Por consequência, é uma machadada imensa num dos pilares que sustentam um país, o da Educação.
Outro dos pilares, o das Forças Armadas, pelos vistos limita-se a escrever cartas…
Será que nem perante a aniquilação as pessoas reagem?! Será possível que este povo tenha chegado a isto?…
Para Alberto:
O povo chegou a isto por força da crise. A verdade é que estar semanas sem trabalhar implicaria que as pessoas tivessem poupanças a que recorrer, coisa que não têm neste momento…
Para Maria:
É verdade, mas também é verdade que os “sindicatos” já receberam muitos milhões de cotas… estará na altura de contribuirem com parte desses muitos largos milhões, para pagar os ordenados… Ingénuo, pois… onde já estará esse dinheiro…

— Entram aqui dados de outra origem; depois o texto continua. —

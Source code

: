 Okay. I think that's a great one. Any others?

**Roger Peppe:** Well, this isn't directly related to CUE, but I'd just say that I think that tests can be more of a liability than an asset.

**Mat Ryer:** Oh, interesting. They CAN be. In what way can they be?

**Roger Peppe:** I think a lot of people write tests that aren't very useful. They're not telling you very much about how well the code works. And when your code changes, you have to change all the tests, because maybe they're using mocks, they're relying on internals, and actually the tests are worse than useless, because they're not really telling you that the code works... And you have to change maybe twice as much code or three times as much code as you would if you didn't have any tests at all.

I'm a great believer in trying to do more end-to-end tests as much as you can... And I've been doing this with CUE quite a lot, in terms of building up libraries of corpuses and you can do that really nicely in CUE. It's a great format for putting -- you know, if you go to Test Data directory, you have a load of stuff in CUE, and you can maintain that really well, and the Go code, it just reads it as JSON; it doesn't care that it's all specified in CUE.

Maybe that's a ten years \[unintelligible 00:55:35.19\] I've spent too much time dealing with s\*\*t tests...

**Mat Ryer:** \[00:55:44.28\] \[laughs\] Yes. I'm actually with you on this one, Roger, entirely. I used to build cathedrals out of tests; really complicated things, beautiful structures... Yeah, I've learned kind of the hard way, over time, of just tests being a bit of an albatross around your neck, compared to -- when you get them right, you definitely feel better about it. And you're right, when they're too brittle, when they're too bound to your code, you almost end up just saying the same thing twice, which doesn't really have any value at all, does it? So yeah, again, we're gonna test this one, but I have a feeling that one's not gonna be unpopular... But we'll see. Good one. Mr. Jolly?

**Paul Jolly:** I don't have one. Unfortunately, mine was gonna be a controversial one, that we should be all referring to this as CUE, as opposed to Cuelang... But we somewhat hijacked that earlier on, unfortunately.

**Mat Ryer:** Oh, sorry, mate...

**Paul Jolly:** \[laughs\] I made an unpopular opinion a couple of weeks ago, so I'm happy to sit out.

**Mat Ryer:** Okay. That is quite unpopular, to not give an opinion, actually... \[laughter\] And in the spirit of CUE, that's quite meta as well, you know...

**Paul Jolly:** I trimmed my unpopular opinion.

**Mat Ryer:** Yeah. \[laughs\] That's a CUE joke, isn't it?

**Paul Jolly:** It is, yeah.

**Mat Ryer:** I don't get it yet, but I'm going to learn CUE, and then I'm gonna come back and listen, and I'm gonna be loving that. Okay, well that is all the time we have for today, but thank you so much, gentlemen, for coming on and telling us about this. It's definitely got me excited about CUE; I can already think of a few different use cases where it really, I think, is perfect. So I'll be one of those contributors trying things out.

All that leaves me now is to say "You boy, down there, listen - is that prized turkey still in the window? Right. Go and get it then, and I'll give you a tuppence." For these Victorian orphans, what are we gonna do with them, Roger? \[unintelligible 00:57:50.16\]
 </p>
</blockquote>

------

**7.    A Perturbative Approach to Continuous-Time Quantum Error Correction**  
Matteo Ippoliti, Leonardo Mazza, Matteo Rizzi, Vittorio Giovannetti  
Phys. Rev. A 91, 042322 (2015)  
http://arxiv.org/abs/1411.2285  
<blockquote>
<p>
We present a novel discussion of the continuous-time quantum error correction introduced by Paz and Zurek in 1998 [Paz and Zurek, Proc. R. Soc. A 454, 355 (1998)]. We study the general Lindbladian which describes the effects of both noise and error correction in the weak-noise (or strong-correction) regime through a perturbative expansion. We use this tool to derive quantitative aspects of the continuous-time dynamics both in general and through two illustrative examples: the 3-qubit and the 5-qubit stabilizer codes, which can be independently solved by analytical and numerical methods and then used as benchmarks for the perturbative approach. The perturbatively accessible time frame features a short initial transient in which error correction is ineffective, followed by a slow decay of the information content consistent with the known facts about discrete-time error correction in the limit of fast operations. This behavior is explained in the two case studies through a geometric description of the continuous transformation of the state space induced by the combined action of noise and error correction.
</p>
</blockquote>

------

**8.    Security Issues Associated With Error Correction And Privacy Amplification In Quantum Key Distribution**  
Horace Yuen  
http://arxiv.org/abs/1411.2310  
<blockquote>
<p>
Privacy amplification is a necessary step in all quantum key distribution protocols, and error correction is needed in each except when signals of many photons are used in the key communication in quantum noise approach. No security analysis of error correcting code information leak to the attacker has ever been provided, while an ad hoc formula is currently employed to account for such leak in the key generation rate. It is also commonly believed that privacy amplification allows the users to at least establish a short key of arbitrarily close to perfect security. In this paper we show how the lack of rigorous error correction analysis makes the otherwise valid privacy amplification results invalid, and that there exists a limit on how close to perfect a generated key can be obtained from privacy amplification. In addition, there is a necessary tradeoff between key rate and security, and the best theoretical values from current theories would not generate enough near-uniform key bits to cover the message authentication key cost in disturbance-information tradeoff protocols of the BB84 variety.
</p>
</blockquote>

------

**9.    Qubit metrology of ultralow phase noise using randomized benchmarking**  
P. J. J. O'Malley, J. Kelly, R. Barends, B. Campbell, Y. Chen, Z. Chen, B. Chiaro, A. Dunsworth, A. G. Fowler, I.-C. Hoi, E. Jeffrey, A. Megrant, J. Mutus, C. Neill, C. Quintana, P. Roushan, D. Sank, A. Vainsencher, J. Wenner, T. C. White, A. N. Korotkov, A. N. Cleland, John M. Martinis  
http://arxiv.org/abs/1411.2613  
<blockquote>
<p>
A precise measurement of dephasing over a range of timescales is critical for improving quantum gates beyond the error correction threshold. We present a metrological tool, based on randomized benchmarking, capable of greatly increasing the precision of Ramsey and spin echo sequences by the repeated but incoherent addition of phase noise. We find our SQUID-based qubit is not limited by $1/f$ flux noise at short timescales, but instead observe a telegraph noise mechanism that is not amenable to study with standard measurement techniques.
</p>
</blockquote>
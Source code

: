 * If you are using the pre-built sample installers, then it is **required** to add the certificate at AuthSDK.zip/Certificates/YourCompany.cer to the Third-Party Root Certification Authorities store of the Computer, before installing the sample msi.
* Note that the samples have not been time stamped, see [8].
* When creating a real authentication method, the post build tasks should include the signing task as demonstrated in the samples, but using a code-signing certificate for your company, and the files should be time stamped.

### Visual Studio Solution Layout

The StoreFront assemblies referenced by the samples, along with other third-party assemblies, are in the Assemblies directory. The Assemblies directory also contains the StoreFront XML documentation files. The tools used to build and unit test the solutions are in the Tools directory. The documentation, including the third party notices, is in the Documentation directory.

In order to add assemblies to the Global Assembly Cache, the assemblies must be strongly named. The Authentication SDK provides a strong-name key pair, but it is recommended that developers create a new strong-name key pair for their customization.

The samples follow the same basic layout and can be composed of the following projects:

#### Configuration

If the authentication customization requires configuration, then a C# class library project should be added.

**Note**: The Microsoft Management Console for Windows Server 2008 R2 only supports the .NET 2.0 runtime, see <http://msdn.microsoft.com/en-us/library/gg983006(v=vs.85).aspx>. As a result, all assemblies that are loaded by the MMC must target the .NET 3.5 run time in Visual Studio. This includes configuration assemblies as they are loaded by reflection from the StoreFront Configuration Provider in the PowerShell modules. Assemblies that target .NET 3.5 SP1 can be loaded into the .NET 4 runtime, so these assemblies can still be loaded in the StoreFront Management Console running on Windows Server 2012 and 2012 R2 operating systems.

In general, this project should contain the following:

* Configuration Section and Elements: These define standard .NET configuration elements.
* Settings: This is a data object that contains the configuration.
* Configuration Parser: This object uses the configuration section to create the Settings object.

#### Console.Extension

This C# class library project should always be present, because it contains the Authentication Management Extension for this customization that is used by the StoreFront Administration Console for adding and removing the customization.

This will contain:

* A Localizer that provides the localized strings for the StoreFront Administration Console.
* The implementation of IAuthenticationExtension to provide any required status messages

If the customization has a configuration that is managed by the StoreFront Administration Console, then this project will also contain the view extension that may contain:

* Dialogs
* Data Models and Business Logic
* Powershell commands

Em lugar de “cotas” leia-se “quotas”.
Descobri que o Arlindo é da FNE!!!!!Que desilusão!!!!!Minha!!!!!
Concordo… e que estes colegas tenham que concorrer para onde haja horário. Acho muito simples! Trazer de onde estão para onde fazem falta… Não é isso que contratados e QZP fazem? Deslocam-se para onde são necessários.
Para Alberto:
Estou absolutamente de acordo. Garanto-lhe que se isso funcionasse assim, havia muito mais gente sindicalizada. Eu incluída.
Só queria informar a Maria que sou horario zero e nao estou em casa sem fazer nada. Trabalho 5 a 6 horas diarias a dar apoio aos alunos. Tenho 18 anos de serviço, tambem ja fui contratada. Continuamos a estar uns contra os outros. A nossa classe não é unida, nem os nossos sindicatos…
Nela, a visão que dei é a do Ministério, não é a minha, pode acreditar. Sei perfeitamente que os colegas de horário-zero trabalham e não estou contra ninguém. Espero sinceramente que tenha muita sorte.